» **DATA TO USE**
BEGIN

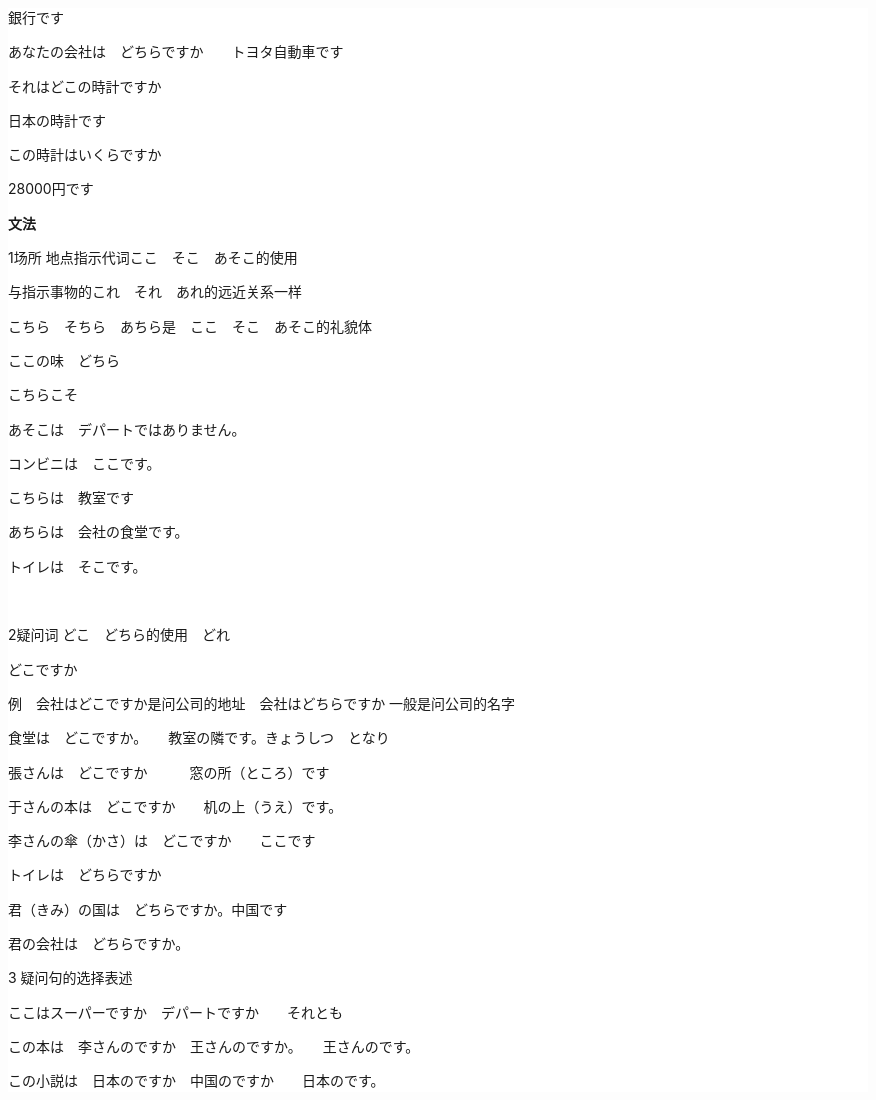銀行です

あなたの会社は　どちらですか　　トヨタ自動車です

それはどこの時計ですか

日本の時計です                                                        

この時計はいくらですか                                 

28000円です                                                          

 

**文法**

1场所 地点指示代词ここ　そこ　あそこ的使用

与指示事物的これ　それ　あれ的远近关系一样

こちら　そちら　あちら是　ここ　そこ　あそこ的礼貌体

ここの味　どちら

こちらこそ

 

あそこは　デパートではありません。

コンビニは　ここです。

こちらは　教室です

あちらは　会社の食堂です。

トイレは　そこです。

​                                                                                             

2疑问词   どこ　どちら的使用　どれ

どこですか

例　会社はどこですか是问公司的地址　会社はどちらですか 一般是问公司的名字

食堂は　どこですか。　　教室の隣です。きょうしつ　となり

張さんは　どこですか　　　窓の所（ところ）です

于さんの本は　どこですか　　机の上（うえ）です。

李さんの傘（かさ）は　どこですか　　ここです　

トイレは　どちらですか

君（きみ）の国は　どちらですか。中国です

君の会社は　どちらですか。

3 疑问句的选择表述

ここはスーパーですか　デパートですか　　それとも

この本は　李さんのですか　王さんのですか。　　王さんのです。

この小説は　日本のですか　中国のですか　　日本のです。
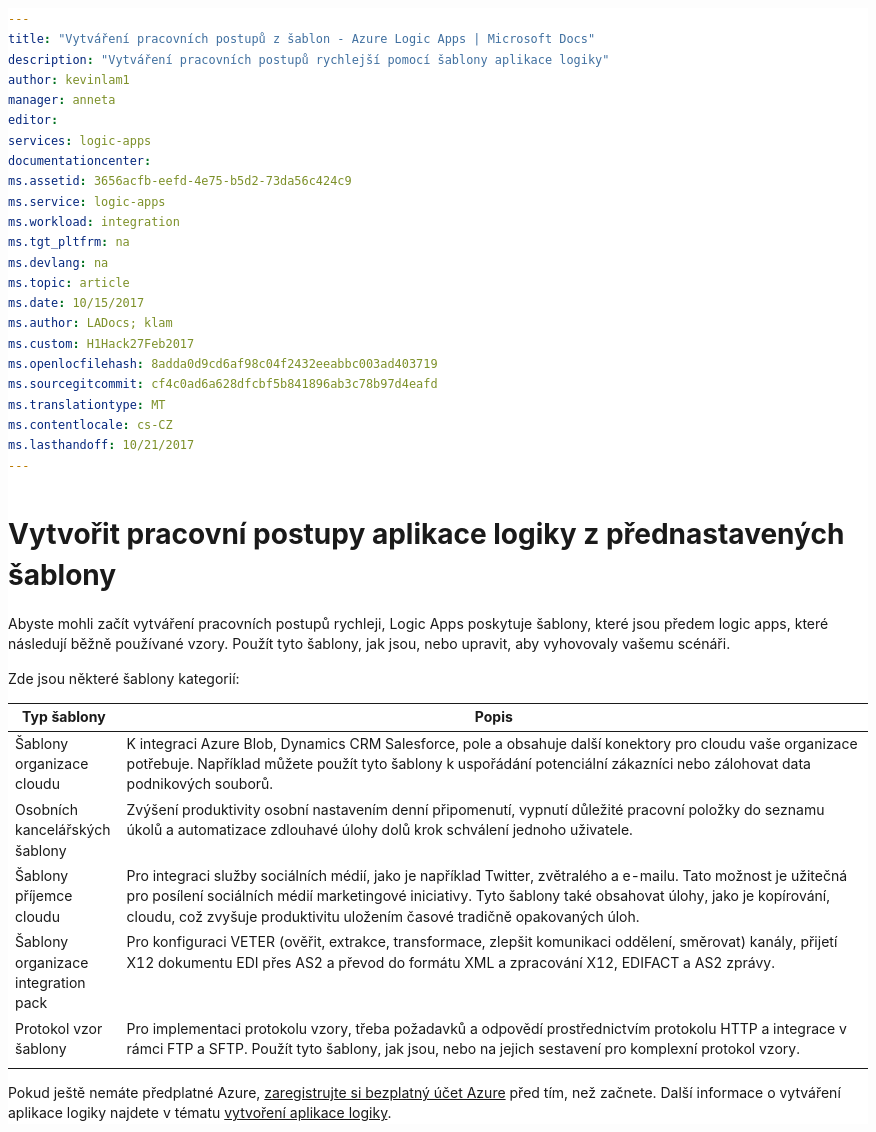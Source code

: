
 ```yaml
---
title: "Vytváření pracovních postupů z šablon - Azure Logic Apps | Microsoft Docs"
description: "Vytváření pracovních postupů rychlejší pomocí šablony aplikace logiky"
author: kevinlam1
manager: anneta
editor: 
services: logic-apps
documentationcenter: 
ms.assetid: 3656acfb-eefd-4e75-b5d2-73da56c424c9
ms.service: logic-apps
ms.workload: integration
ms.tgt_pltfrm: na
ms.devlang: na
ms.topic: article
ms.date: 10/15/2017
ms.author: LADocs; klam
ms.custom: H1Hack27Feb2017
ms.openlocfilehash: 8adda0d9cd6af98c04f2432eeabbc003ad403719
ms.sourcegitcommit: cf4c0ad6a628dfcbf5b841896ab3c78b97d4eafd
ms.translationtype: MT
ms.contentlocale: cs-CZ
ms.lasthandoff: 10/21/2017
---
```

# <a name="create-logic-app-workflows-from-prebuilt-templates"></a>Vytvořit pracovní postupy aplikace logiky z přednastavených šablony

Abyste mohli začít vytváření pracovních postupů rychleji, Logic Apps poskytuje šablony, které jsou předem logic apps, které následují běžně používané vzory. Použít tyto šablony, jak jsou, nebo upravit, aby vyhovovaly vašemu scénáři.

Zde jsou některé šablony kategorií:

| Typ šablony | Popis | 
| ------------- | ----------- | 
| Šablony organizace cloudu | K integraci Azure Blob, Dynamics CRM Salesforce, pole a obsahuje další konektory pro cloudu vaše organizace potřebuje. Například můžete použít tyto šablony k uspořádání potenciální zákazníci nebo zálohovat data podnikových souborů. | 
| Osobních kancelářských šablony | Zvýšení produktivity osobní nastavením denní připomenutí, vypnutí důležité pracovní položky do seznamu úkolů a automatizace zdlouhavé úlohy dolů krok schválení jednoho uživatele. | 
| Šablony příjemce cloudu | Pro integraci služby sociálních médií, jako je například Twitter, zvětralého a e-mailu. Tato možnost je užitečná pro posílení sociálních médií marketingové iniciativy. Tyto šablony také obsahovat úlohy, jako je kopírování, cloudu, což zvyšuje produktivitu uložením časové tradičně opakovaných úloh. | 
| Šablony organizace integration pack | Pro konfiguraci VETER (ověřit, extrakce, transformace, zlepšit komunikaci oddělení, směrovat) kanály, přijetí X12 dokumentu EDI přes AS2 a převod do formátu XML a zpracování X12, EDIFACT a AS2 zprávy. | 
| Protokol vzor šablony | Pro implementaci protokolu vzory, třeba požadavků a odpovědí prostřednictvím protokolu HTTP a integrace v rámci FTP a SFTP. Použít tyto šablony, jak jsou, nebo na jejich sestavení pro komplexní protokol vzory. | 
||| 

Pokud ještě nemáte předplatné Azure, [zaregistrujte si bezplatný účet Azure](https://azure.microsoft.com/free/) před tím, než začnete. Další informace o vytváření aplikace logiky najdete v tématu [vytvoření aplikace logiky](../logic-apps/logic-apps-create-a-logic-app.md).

END

» **THE TASK**
Provide the number of lines above containing "integration" and nothing else.

» **TASK ANSWER**
2